In order to provide the most secure way to access your images, we use short-lived tokens to authenticate you to SauceLabs Container Registry.

There are two ways of interacting with our container registry:

  1. using saucectl - for the most common use-cases, it automatically injects short-lived tokens
  2. programmatically - for the more demanding use-cases, you must retrieve short-lived token yourself

How do I access SauceLabs Container Registry using saucectl?

Prerequisites

  1. Export SAUCE_USERNAME and SAUCE_ACCESS_KEY environment variables (learn more about authentication).
  2. Make sure you have the following tools installed:
    • docker (or other tool for pushing container images that exposes docker socket)
  3. Find out what's your container registry url. For this example let's assume it is registry.example.com/your-private-registry.

Pushing images

To push Docker images, consider using the saucectl docker push CLI command. This command simplifies the process by handling both docker login and docker push operations, eliminating the need for manual authentication.

Example:

docker build -t registry.example.com/your-private-registry/image-name:tag .
saucectl docker push registry.example.com/your-private-registry/image-name:tag

For additional details, please visit the saucectl docker push documentation.

note

Currently, this method is limited to pushing Docker images only.

note

Ensure that your Docker image is prebuilt before using this command.

Starting a test

If you are using SauceLabs Container Registry, you may start a test without providing credentials to your container registry. However, you must follow two rules:

  1. Account used to start a test must be allowed to generate a short-lived token for the registry you want to use.
  2. You must not provide imagePullAuth in the configuration file for the container we should authenticate.

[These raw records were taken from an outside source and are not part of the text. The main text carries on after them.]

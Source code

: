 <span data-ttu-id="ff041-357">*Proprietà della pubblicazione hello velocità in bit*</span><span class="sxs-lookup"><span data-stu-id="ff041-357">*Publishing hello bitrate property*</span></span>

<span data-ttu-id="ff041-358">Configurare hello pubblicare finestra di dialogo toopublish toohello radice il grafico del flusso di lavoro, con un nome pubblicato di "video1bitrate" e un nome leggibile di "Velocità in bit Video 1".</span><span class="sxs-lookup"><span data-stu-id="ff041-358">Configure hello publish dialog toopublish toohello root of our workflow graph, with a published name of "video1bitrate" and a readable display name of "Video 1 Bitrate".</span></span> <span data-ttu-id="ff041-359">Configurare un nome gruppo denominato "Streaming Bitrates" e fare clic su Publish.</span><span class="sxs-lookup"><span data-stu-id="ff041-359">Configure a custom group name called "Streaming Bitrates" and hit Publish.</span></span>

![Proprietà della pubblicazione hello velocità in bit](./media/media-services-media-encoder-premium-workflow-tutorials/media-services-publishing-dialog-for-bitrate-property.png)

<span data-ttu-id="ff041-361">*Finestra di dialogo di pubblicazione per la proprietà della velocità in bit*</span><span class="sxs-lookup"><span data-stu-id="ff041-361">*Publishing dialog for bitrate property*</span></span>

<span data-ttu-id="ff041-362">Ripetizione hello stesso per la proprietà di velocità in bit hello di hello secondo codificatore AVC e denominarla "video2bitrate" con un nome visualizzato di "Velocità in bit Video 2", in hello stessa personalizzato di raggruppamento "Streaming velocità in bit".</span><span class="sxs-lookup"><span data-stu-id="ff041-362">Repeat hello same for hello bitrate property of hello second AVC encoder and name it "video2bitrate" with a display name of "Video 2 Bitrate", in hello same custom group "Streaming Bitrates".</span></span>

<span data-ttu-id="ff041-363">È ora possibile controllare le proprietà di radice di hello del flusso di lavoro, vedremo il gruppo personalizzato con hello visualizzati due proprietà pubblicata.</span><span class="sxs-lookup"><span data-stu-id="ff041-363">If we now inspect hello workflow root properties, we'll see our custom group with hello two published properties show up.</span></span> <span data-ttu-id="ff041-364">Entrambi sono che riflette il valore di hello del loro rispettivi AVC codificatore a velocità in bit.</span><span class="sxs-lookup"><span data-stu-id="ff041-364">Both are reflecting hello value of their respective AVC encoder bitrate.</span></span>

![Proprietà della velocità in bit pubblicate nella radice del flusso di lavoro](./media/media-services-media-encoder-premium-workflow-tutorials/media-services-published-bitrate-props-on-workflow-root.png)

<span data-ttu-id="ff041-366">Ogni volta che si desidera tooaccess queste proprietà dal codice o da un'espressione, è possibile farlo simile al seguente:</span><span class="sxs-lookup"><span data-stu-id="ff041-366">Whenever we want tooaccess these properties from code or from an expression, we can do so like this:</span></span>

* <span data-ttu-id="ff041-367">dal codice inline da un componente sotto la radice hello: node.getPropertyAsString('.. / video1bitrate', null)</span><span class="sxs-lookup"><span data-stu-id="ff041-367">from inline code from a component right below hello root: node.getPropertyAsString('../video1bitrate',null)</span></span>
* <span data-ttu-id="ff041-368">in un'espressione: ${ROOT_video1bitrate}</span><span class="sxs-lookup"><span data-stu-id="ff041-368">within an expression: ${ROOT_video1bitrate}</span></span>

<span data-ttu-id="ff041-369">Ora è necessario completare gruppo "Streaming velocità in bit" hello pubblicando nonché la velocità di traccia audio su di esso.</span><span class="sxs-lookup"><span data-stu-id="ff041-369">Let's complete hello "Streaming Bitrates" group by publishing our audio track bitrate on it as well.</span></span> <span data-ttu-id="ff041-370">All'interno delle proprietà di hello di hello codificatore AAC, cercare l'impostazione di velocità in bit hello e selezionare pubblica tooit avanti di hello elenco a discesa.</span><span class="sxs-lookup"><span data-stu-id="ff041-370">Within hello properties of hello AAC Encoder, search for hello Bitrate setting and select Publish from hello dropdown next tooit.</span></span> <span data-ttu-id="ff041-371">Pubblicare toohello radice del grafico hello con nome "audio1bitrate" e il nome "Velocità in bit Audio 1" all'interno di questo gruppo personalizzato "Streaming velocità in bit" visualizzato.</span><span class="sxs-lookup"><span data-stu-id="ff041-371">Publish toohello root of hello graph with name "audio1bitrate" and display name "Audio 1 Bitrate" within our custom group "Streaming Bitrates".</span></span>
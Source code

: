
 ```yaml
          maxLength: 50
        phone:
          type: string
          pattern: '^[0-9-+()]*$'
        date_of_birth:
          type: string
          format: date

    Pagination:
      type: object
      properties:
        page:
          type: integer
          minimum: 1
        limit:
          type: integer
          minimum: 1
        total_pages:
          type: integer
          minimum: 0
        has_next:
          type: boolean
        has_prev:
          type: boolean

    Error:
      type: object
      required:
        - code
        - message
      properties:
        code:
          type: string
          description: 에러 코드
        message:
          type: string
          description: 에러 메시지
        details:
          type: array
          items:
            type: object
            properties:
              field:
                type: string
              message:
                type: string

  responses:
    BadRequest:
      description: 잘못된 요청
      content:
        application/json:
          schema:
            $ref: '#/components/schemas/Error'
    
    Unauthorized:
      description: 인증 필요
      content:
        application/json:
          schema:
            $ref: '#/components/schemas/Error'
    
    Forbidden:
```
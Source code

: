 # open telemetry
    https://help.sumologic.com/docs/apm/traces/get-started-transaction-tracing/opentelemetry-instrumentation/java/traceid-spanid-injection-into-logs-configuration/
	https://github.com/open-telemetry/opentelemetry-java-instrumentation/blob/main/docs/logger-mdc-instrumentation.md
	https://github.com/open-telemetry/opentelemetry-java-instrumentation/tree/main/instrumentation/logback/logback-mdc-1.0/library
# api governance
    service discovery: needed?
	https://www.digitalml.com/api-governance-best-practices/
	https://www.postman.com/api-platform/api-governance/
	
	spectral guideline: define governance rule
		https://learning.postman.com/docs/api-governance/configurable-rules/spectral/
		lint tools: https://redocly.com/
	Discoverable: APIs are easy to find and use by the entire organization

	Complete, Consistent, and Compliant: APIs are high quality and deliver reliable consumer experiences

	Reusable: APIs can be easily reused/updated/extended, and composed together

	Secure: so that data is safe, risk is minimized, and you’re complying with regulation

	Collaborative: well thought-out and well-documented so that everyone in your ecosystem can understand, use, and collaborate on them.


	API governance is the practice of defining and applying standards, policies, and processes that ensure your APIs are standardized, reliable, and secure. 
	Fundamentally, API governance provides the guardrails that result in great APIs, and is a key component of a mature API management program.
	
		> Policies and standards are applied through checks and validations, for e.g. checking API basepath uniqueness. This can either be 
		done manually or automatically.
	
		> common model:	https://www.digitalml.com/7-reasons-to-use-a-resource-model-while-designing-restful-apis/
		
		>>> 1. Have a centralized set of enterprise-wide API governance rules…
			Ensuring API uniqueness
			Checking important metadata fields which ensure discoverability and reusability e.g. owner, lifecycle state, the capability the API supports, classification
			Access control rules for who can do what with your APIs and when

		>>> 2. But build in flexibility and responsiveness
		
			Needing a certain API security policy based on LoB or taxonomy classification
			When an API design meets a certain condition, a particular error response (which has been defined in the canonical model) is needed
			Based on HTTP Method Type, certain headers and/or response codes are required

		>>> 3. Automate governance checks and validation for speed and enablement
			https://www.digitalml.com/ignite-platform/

If both of those conditions are met, we're going to automatically authenticate your test execution to pull container images. There's no need to change the way how you execute saucectl to start a test - it all happens out of the box.

Example command to start a test:

saucectl run

For additional details, please visit the saucectl run documentation.

How do I access SauceLabs Container Registry programmatically?

In order to access SauceLabs Container Registry programmatically, you will need a username and a short-lived generated token to be used as a password. The token has a time-to-live of 30 minutes.

To generate a token, use Sauce Orchestrate API or follow a script below.

Prerequisites

This sample script is created for *nix systems.

  1. Export SAUCE_USERNAME and SAUCE_ACCESS_KEY environment variables (learn more about authentication).
  2. Make sure you have the following tools installed:
    • docker (or other tool for pushing container images)
    • jq (or other tool for parsing json)
    • curl (or other tool for making http requests)
  3. Find out what's your container registry url.

Setting environment variables to be used by docker

The code below uses url for US West datacenter. Make sure you use url for the datacenter matching your registry url. If you're not sure which one to use, contact customer support.

Export useful environment variables:

export SAUCE_USERNAME="your-username"
export SAUCE_ACCESS_KEY="your-access-key"
export SAUCE_REGISTRY_URL="your-saucelabs-registry-url"

Retrieve short-lived token:

SAUCE_SHORT_LIVED_TOKEN=`curl --silent --user "$SAUCE_USERNAME:$SAUCE_ACCESS_KEY" \
--header "Content-Type: application/json" --data "{\"registry_url\": \"$SAUCE_REGISTRY_URL\"}" \
--request POST 'https://api.us-west-1.saucelabs.com/v1alpha1/hosted/container-registry/authorization-token'`
export DOCKER_USERNAME=`echo $SAUCE_SHORT_LIVED_TOKEN | jq -r .username`
export DOCKER_PASSWORD=`echo $SAUCE_SHORT_LIVED_TOKEN | jq -r .password`

You can always check when your token expires by running this command:

echo $SAUCE_SHORT_LIVED_TOKEN | jq -r .expires_at

Using short-lived token to log in

Before running this step, make sure you know what's the address of your container registry. For this example let's assume it is registry.example.com/your-private-registry. Now you need to extract the domain name from it, and use it together with created environment variables to login to your registry:

echo $DOCKER_PASSWORD | docker login --username $DOCKER_USERNAME --password-stdin registry.example.com

Working with SauceLabs Container Registry

Once you're logged in, you can run any docker commands related to the registry as you'd normally do.

note

If you're not able to log in to docker, your token may have already expired - it's valid only for 30 minutes. Run the first part of the script and try to log in again.

How many tokens can I generate?

There's no limit to how many tokens can be generated. If you generate a new one, the old one will still be valid till it's expiration time.